Additional targets can be added upon request.

Backends

This export provides two backends:

  • arm_cortexm:
    Provides specific optimizations for Convolution and Fully Connected (FC) layers, and is largely based on the aidge_export_cpp backend.

  • CMSIS-NN:
    Relies on the optimized kernels provided by CMSIS-NN.

Supported layers

arm_cortexm backend

Layer Supported
Convolution ✔️
Depthwise Convolution ✔️
Fully Connected ✔️

CMSIS-NN backend

Layer Supported
Add ✔️
Mul
Convolution ✔️
Depthwise Convolution ✔️
Fully Connected ✔️
Average Pooling ✔️
Max Pooling ✔️
Global Average Pooling ✔️
Concat
Reshape
Softmax

Note: If your model contains unsupported operators, the export will still work. In that case, the implementation from the aidge_export_cpp module will be used.
Note: The CMSIS-NN backend only supports quantized models (int8).

Examples

Several example scripts are available in aidge_export_arm_cortexm/examples.

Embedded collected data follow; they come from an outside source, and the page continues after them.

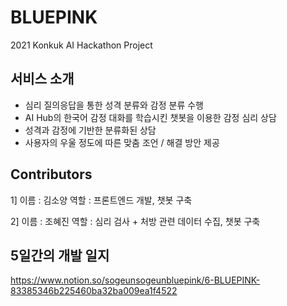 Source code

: # BLUEPINK
2021 Konkuk AI Hackathon Project

## 서비스 소개
- 심리 질의응답을 통한 성격 분류와 감정 분류 수행
- AI Hub의 한국어 감정 대화를 학습시킨 챗봇을 이용한 감정 심리 상담
- 성격과 감정에 기반한 분류화된 상담
- 사용자의 우울 정도에 따른 맞춤 조언 / 해결 방안 제공

## Contributors
1]
이름 : 김소양
역할 : 프론트엔드 개발, 챗봇 구축

2]
이름 : 조혜진
역할 : 심리 검사 + 처방 관련 데이터 수집, 챗봇 구축
    
    
## 5일간의 개발 일지
https://www.notion.so/sogeunsogeunbluepink/6-BLUEPINK-83385346b225460ba32ba009ea1f4522
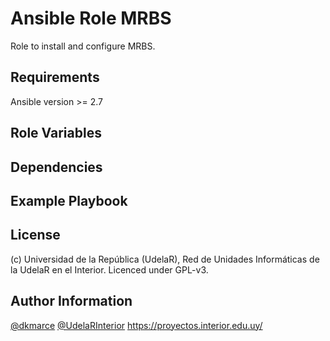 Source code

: Ansible Role MRBS
=========

Role to install and configure MRBS.

Requirements
------------

Ansible version >= 2.7

Role Variables
--------------


Dependencies
------------



Example Playbook
----------------


License
-------

(c) Universidad de la República (UdelaR), Red de Unidades Informáticas de la UdelaR en el Interior. Licenced under GPL-v3.

Author Information
------------------

[@dkmarce](https://github.com/dkmarce)
[@UdelaRInterior](https://github.com/UdelaRInterior)
https://proyectos.interior.edu.uy/ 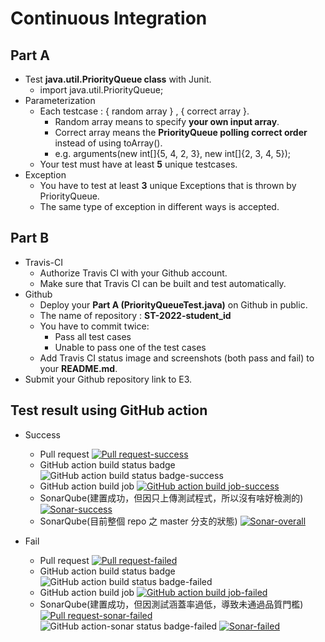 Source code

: # Continuous Integration

## Part A
- Test **java.util.PriorityQueue class** with Junit.
    - import java.util.PriorityQueue; 
- Parameterization 
    - Each testcase : { random array } , { correct array }. 
        - Random array means to specify **your own input array**. 
        - Correct array means the **PriorityQueue polling correct order** instead of using toArray(). 
        - e.g. arguments(new int[]{5, 4, 2, 3}, new int[]{2, 3, 4, 5}); 
    - Your test must have at least **5** unique testcases. 
- Exception 
    - You have to test at least **3** unique Exceptions that is thrown by PriorityQueue. 
    - The same type of exception in different ways is accepted.

## Part B
- Travis-CI
    - Authorize Travis CI with your Github account.
    - Make sure that Travis CI can be built and test automatically.
- Github
  - Deploy your **Part A (PriorityQueueTest.java)** on Github in public.
  - The name of repository : **ST-2022-student_id**
  - You have to commit twice:
    - Pass all test cases
    - Unable to pass one of the test cases
  - Add Travis CI status image and screenshots (both pass and fail) to your **README.md**.
- Submit your Github repository link to E3.

## Test result using GitHub action

- Success
  - Pull request
    [![Pull request-success](img/lab3-pr-success.png)](https://github.com/t106362512/ST-2022-310551017/pull/3)
  - GitHub action build status badge
    ![GitHub action build status badge-success](img/lab3-gh-action-build-status-bage-success.png)
  - GitHub action build job
    [![GitHub action build job-success](img/lab3-gh-action-build-job-success.png)](https://github.com/t106362512/ST-2022-310551017/runs/5529004792?check_suite_focus=true)
  - SonarQube(建置成功，但因只上傳測試程式，所以沒有啥好檢測的)
    [![Sonar-success](img/lab3-sonar-success.png)](https://sonarcloud.io/summary/new_code?id=t106362512_NYCU-Software-Testing-2022&pullRequest=3)
  - SonarQube(目前整個 repo 之 master 分支的狀態)
    [![Sonar-overall](img/lab3-sonar-overall.png)](https://sonarcloud.io/summary/overall?id=t106362512_NYCU-Software-Testing-2022)

- Fail
  - Pull request
    [![Pull request-failed](img/lab3-pr-failed.png)](https://github.com/t106362512/ST-2022-310551017/pull/1)
  - GitHub action build status badge
    ![GitHub action build status badge-failed](img/lab3-gh-action-build-status-bage-failed.png)
  - GitHub action build job
    [![GitHub action build job-failed](img/lab3-gh-action-build-job-failed.png)](https://github.com/t106362512/ST-2022-310551017/runs/5528777232?check_suite_focus=true)
  - SonarQube(建置成功，但因測試涵蓋率過低，導致未通過品質門檻)
    [![Pull request-sonar-failed](img/lab3-pr-sonar-failed.png)](https://github.com/t106362512/ST-2022-310551017/pull/2)
    ![GitHub action-sonar status badge-failed](img/lab3-gh-sonar-status-bage-failed.png)
    [![Sonar-failed](img/lab3-sonar-failed.png)](https://sonarcloud.io/summary/new_code?id=t106362512_NYCU-Software-Testing-2022&pullRequest=2)
    
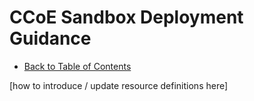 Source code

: # CCoE Sandbox Deployment Guidance

* [Back to Table of Contents](README.md)

[how to introduce / update resource definitions here]

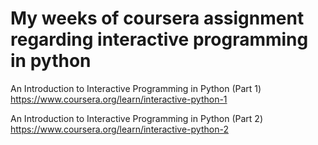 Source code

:# My weeks of coursera assignment regarding interactive programming in python

An Introduction to Interactive Programming in Python (Part 1)
https://www.coursera.org/learn/interactive-python-1

An Introduction to Interactive Programming in Python (Part 2)
https://www.coursera.org/learn/interactive-python-2
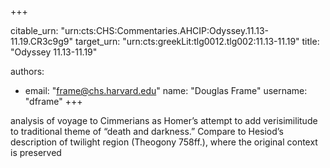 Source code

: +++


citable_urn: "urn:cts:CHS:Commentaries.AHCIP:Odyssey.11.13-11.19.CR3c9g9"
target_urn: "urn:cts:greekLit:tlg0012.tlg002:11.13-11.19"
title: "Odyssey 11.13-11.19"

authors:
- email: "frame@chs.harvard.edu"
  name: "Douglas Frame"
  username: "dframe"
+++

<p>analysis of voyage to Cimmerians as Homer’s attempt to add verisimilitude to traditional theme of “death and darkness.” Compare to Hesiod’s description of twilight region (Theogony 758ff.), where the original context is preserved</p>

Model arm_cortexm CMSIS-NN Notes
LeNet ✔️ ✔️
Deep Autoencoder ✔️ 🔶 Generation works, but slight output differences are observed on the last FC layer
DS-CNN ✔️ ✔️
MobileNetV1 VWW ✔️ ✔️
ResNet8 ✔️ 🔶 Generation works, but slight output differences are observed on the third convolution

Running an example

Navigate to the desired example directory:

cd aidge_export_arm_cortexm/examples/export_LeNet

Run the Python script:

python lenet.py --board stm32h7 --dtype int8 --cmsis --aidge_cmp -v

Common options

  • --dtype <type>: Change the export data type (enables quantization)
  • --cmsis: Use the CMSIS-NN backend when possible
  • --mock_db: Use random inputs
  • --aidge_cmp: Compare layer outputs at runtime with reference results from aidge_backend_cpu
  • --no_cuda: Disable CUDA usage
  • --board <board>: Select the target board
  • --dev_mode: Generate symbolic links to the export module files instead of copying them
  • --mem_wrap: Enable memory wrapping (not compatible with Aidge_Arm and CMSIS backends)
  • -vvv: Enable verbose output (the number of v controls the verbosity level)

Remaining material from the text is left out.